# Action item
The required output is all lines below that contain the word "Python".

Start of Data to process

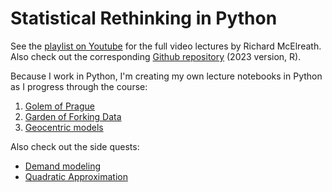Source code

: # Statistical Rethinking in Python

See the [playlist on Youtube](https://youtube.com/playlist?list=PLDcUM9US4XdPz-KxHM4XHt7uUVGWWVSus) for the full video lectures by Richard McElreath. Also check out the corresponding [Github repository](https://github.com/rmcelreath/stat_rethinking_2023) (2023 version, R).  

Because I work in Python, I'm creating my own lecture notebooks in Python as I progress through the course:

1. [Golem of Prague](./notebooks/1_golems_owls.ipynb)
1. [Garden of Forking Data](./notebooks/2_gardenforkingdata.ipynb)
1. [Geocentric models](./notebooks/3_geocentric_models.ipynb)

Also check out the side quests:
- [Demand modeling](./notebooks/sidequests/demand.ipynb)
- [Quadratic Approximation](./notebooks/sidequests/quadratic_approximation.ipynb)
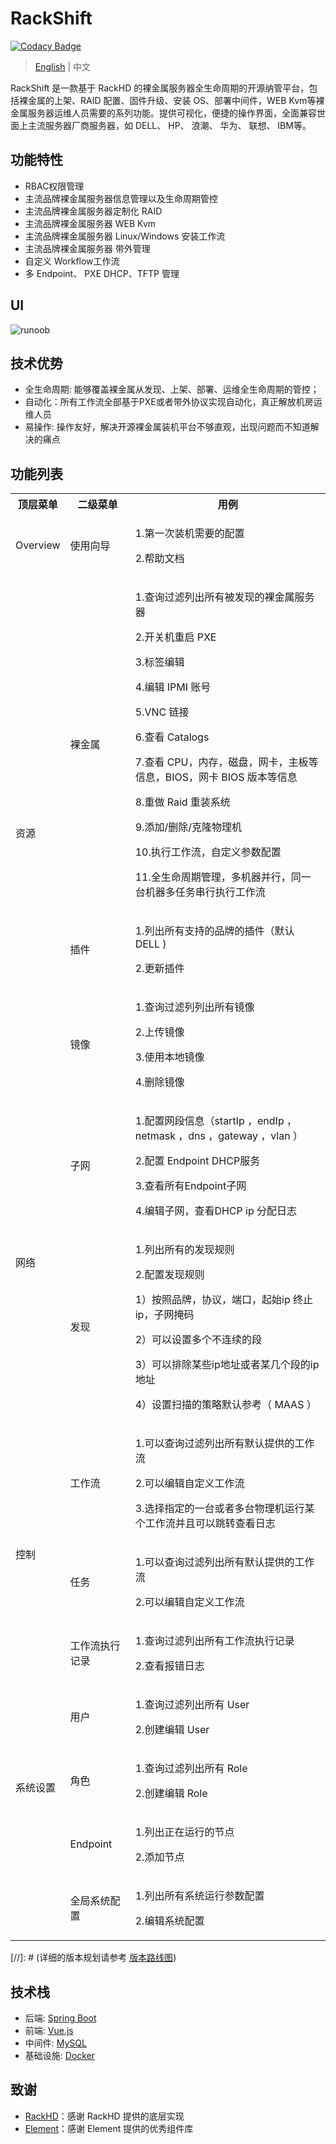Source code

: # RackShift

[![Codacy Badge](https://api.codacy.com/project/badge/Grade/2d7d7a82829e4e4e80c0f2a9aa2397ca)](https://app.codacy.com/manual/rackshift/rackshift?utm_source=github.com&utm_medium=referral&utm_content=rackshift/rackshift&utm_campaign=Badge_Grade_Dashboard)

> [English](README_EN.md) | 中文

RackShift 是一款基于 RackHD 的裸金属服务器全生命周期的开源纳管平台，包括裸金属的上架、RAID 配置、固件升级、安装 OS、部署中间件，WEB Kvm等裸金属服务器运维人员需要的系列功能。提供可视化，便捷的操作界面，全面兼容世面上主流服务器厂商服务器，如 DELL、 HP、 浪潮、 华为、 联想、 IBM等。

## 功能特性
- RBAC权限管理  
- 主流品牌裸金属服务器信息管理以及生命周期管控
- 主流品牌裸金属服务器定制化 RAID
- 主流品牌裸金属服务器 WEB Kvm
- 主流品牌裸金属服务器 Linux/Windows 安装工作流  
- 主流品牌裸金属服务器 带外管理
- 自定义 Workflow工作流
- 多 Endpoint、 PXE DHCP、TFTP 管理

## UI
 
![runoob](https://f2c-south.oss-cn-shenzhen.aliyuncs.com/RackHD-dont-del/RackHD%E4%B8%80%E9%94%AE%E5%8C%85/3.0/rs.png)

## 技术优势
  
- 全生命周期: 能够覆盖裸金属从发现、上架、部署、运维全生命周期的管控；
- 自动化：所有工作流全部基于PXE或者带外协议实现自动化，真正解放机房运维人员
- 易操作: 操作友好，解决开源裸金属装机平台不够直观，出现问题而不知道解决的痛点

## 功能列表

<table class="wrapped confluenceTable"><colgroup><col><col><col></colgroup><tbody><tr><th class="confluenceTh">顶层菜单</th><th class="confluenceTh">二级菜单</th><th class="confluenceTh">用例</th></tr><tr><td class="confluenceTd">Overview</td><td class="confluenceTd">使用向导</td><td class="confluenceTd"><p>1.第一次装机需要的配置</p><p>2.帮助文档</p></td></tr><tr><td rowspan="3" class="confluenceTd">资源<br><br></td><td class="confluenceTd">裸金属</td><td class="confluenceTd"><p>1.查询过滤列出所有被发现的裸金属服务器</p><p>2.开关机重启 PXE</p><p>3.标签编辑</p><p>4.编辑 IPMI 账号</p><p>5.VNC 链接</p><p>6.查看 Catalogs</p><p>7.查看 CPU，内存，磁盘，网卡，主板等信息，BIOS，网卡 BIOS 版本等信息</p><p>8.重做 Raid 重装系统</p><p>9.添加/删除/克隆物理机</p><p>10.执行工作流，自定义参数配置</p><p>11.全生命周期管理，多机器并行，同一台机器多任务串行执行工作流</p></td></tr><tr><td class="confluenceTd">插件</td><td class="confluenceTd"><p>1.列出所有支持的品牌的插件（默认 DELL )&nbsp;</p><p>2.更新插件</p></td></tr><tr><td class="confluenceTd">镜像</td><td class="confluenceTd"><p>1.查询过滤列列出所有镜像</p><p>2.上传镜像</p><p>3.使用本地镜像</p><p>4.删除镜像</p></td></tr><tr><td rowspan="2" class="confluenceTd">网络</td><td class="confluenceTd">子网</td><td class="confluenceTd"><p>1.配置网段信息（startIp ，endIp ，netmask ，dns ，gateway ，vlan ）</p><p>2.配置 Endpoint DHCP服务</p><p>3.查看所有Endpoint子网</p><p>4.编辑子网，查看DHCP ip 分配日志</p></td></tr><tr><td class="confluenceTd">发现</td><td class="confluenceTd"><p>1.列出所有的发现规则</p><p>2.配置发现规则</p><p>1）按照品牌，协议，端口，起始ip 终止ip，子网掩码</p><p>2）可以设置多个不连续的段</p><p>3）可以排除某些ip地址或者某几个段的ip地址</p><p>4）设置扫描的策略默认参考（ MAAS ）</p></td></tr><tr><td rowspan="3" class="confluenceTd">控制</td><td class="confluenceTd">工作流</td><td class="confluenceTd"><p>1.可以查询过滤列出所有默认提供的工作流</p><p>2.可以编辑自定义工作流</p><p>3.选择指定的一台或者多台物理机运行某个工作流并且可以跳转查看日志</p></td></tr><tr><td class="confluenceTd">任务</td><td class="confluenceTd"><p>1.可以查询过滤列出所有默认提供的工作流</p><p>2.可以编辑自定义工作流</p></td></tr><tr><td colspan="1" class="confluenceTd">工作流执行记录</td><td colspan="1" class="confluenceTd"><p>1.查询过滤列出所有工作流执行记录</p><p>2.查看报错日志</p></td></tr><tr><td rowspan="5" class="confluenceTd">系统设置<br><br><br><br><br></td></tr><tr><td class="confluenceTd">用户</td><td colspan="1" class="confluenceTd"><p>1.查询过滤列出所有 User</p><p>2.创建编辑 User</p></td></tr><tr><td colspan="1" class="confluenceTd">角色</td><td colspan="1" class="confluenceTd"><p>1.查询过滤列出所有 Role</p><p>2.创建编辑 Role</p></td></tr><tr><td colspan="1" class="confluenceTd">Endpoint</td><td colspan="1" class="confluenceTd"><p>1.列出正在运行的节点</p><p>2.添加节点</p></td></tr><tr><td colspan="1" class="confluenceTd">全局系统配置</td><td colspan="1" class="confluenceTd"><p>1.列出所有系统运行参数配置</p><p>2.编辑系统配置</p></td></tr></tbody></table>

[//]: # (详细的版本规划请参考 [版本路线图](https://github.com/metersphere/metersphere/blob/master/ROADMAP.md))

## 技术栈

- 后端: [Spring Boot](https://www.tutorialspoint.com/spring_boot/spring_boot_introduction.htm)
- 前端: [Vue.js](https://vuejs.org/)
- 中间件: [MySQL](https://www.mysql.com/)
- 基础设施: [Docker](https://www.docker.com/)

## 致谢

-  [RackHD](https://rackhd.github.io/)：感谢 RackHD 提供的底层实现
-  [Element](https://element.eleme.cn/#/)：感谢 Element 提供的优秀组件库

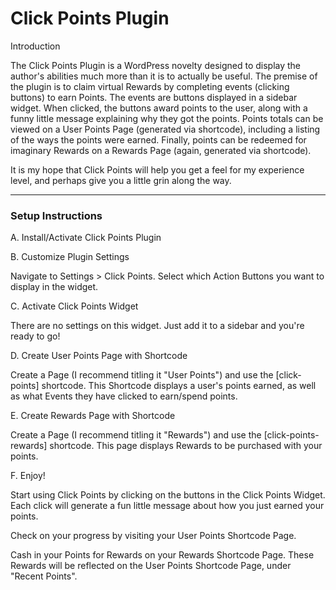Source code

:# Click Points Plugin

Introduction

The Click Points Plugin is a WordPress novelty designed to display the author's abilities much more than it is to actually be useful.  The premise of the plugin is to claim virtual Rewards by completing events (clicking buttons) to earn Points.  The events are buttons displayed in a sidebar widget.  When clicked, the buttons award points to the user, along with a funny little message explaining why they got the points.  Points totals can be viewed on a User Points Page (generated via shortcode), including a listing of the ways the points were earned.  Finally, points can be redeemed for imaginary Rewards on a Rewards Page (again, generated via shortcode).  

It is my hope that Click Points will help you get a feel for my experience level, and perhaps give you a little grin along the way.

---

### Setup Instructions

A. Install/Activate Click Points Plugin

B. Customize Plugin Settings

Navigate to Settings > Click Points.  Select which Action Buttons you want to display in the widget. 

C. Activate Click Points Widget

There are no settings on this widget.  Just add it to a sidebar and you're ready to go!

D. Create User Points Page with Shortcode

Create a Page (I recommend titling it "User Points") and use the [click-points] shortcode.  This Shortcode displays a user's points earned, as well as what Events they have clicked to earn/spend points.   

E. Create Rewards Page with Shortcode

Create a Page (I recommend titling it "Rewards") and use the [click-points-rewards] shortcode.  This page displays Rewards to be purchased with your points.

F. Enjoy!

Start using Click Points by clicking on the buttons in the Click Points Widget. Each click will generate a fun little message about how you just earned your points.  

Check on your progress by visiting your User Points Shortcode Page.

Cash in your Points for Rewards on your Rewards Shortcode Page.  These Rewards will be reflected on the User Points Shortcode Page, under "Recent Points". 





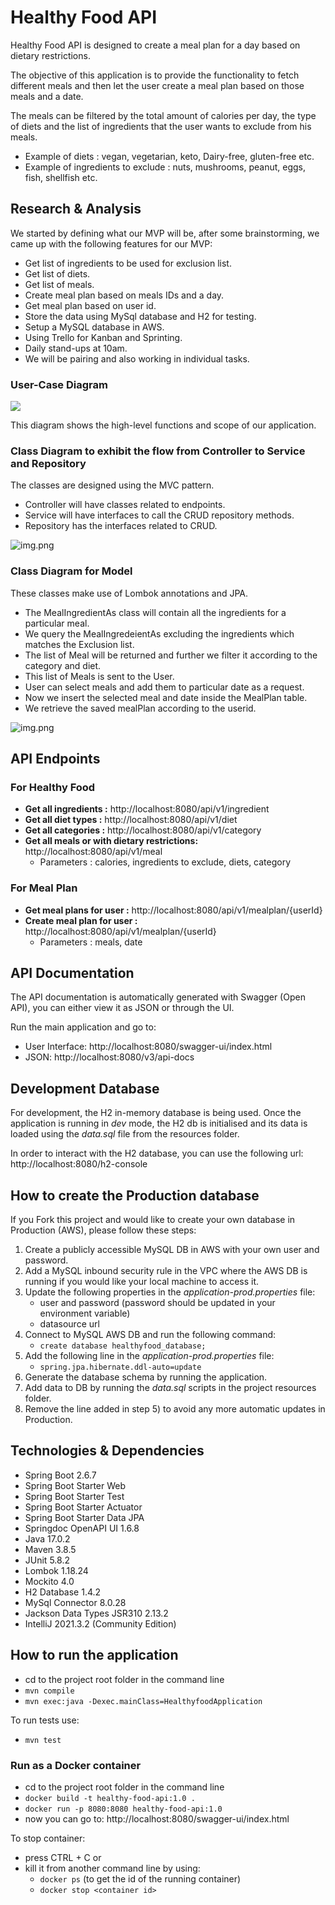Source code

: # Healthy Food API
Healthy Food API is designed to create a meal plan for a day based on dietary restrictions. 

The objective of this application is to provide the functionality to fetch different meals and then let the user create a meal plan based on those meals and a date.

The meals can be filtered by the total amount of calories per day, the type of diets and the list of ingredients that the user wants to exclude from his meals.

* Example of diets :  vegan, vegetarian, keto, Dairy-free, gluten-free etc.
* Example of ingredients to exclude :  nuts, mushrooms, peanut, eggs, fish, shellfish etc.

## Research & Analysis
We started by defining what our MVP will be, after some brainstorming, we came up with the following features for our MVP:

* Get list of ingredients to be used for exclusion list.
* Get list of diets.
* Get list of meals.
* Create meal plan based on meals IDs and a day.
* Get meal plan based on user id.
* Store the data using MySql database and H2 for testing.
* Setup a MySQL database in AWS.
* Using Trello for Kanban and Sprinting.
* Daily stand-ups at 10am.
* We will be pairing and also working in individual tasks.


### User-Case Diagram
![](docs/HealthyFoodAPI-UserCaseDiagram.drawio.png)

This diagram shows the high-level functions and scope of our application.

### Class Diagram to exhibit the flow from Controller to Service and Repository

The classes are designed using the MVC pattern.
* Controller will have classes related to endpoints. 
* Service will have interfaces to call the CRUD repository methods.
* Repository has the interfaces related to CRUD.

![img.png](docs/ControllerAndServiceUML.png)

### Class Diagram for Model

These classes make use of Lombok annotations and JPA.
* The MealIngredientAs class will contain all the ingredients for a particular meal.
* We query the MealIngredeientAs excluding the ingredients which matches the Exclusion list.
* The list of Meal will be returned and further we filter it according to the category and diet.
* This list of Meals is sent to the User.
* User can select meals and add them to particular date as a request.
* Now we insert the selected meal and date inside the MealPlan table.
* We retrieve the saved mealPlan according to the userid.

![img.png](docs/ClassModel.png)

## API Endpoints

### For Healthy Food
* **Get all ingredients :** http://localhost:8080/api/v1/ingredient
* **Get all diet types :** http://localhost:8080/api/v1/diet
* **Get all categories :** http://localhost:8080/api/v1/category
* **Get all meals or with dietary restrictions:** http://localhost:8080/api/v1/meal
  * Parameters : calories, ingredients to exclude, diets, category

### For Meal Plan
* **Get meal plans for user :** http://localhost:8080/api/v1/mealplan/{userId}
* **Create meal plan for user :** http://localhost:8080/api/v1/mealplan/{userId}
  * Parameters : meals, date

## API Documentation

The API documentation is automatically generated with Swagger (Open API), you can either view it as JSON or through the UI.

Run the main application and go to:

- User Interface: http://localhost:8080/swagger-ui/index.html
- JSON: http://localhost:8080/v3/api-docs

##  Development Database

For development, the H2 in-memory database is being used. Once the application is running in *dev* mode, the H2 db is initialised and its data is loaded using the *data.sql* file from the resources folder.

In order to interact with the H2 database, you can use the following url: http://localhost:8080/h2-console

## How to create the Production database

If you Fork this project and would like to create your own database in Production (AWS), please follow these steps:

1) Create a publicly accessible MySQL DB in AWS with your own user and password.
2) Add a MySQL inbound security rule in the VPC where the AWS DB is running if you would like your local machine to access it.
3) Update the following properties in the *application-prod.properties* file:
   - user and password (password should be updated in your environment variable)
   - datasource url
4) Connect to MySQL AWS DB and run the following command:
   - `create database healthyfood_database;`
5) Add the following line in the *application-prod.properties* file:
   - `spring.jpa.hibernate.ddl-auto=update`
6) Generate the database schema by running the application.
7) Add data to DB by running the *data.sql* scripts in the project resources folder.
8) Remove the line added in step 5) to avoid any more automatic updates in Production.

## Technologies & Dependencies
- Spring Boot 2.6.7
- Spring Boot Starter Web
- Spring Boot Starter Test
- Spring Boot Starter Actuator
- Spring Boot Starter Data JPA
- Springdoc OpenAPI UI 1.6.8
- Java 17.0.2
- Maven 3.8.5
- JUnit 5.8.2
- Lombok 1.18.24
- Mockito 4.0
- H2 Database 1.4.2
- MySql Connector 8.0.28
- Jackson Data Types JSR310 2.13.2
- IntelliJ 2021.3.2 (Community Edition)

## How to run the application
  * cd to the project root folder in the command line
  * `mvn compile`
  * `mvn exec:java -Dexec.mainClass=HealthyfoodApplication`

To run tests use:
- `mvn test`

### Run as a Docker container

* cd to the project root folder in the command line
* `docker build -t healthy-food-api:1.0 .`
* `docker run -p 8080:8080 healthy-food-api:1.0`
* now you can go to: http://localhost:8080/swagger-ui/index.html

To stop container:

* press CTRL + C or
* kill it from another command line by using:
  * `docker ps` (to get the id of the running container)
  * `docker stop <container id>`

End of Data to process

# Written answer
: # Statistical Rethinking in Python
Because I work in Python, I'm creating my own lecture notebooks in Python as I progress through the course:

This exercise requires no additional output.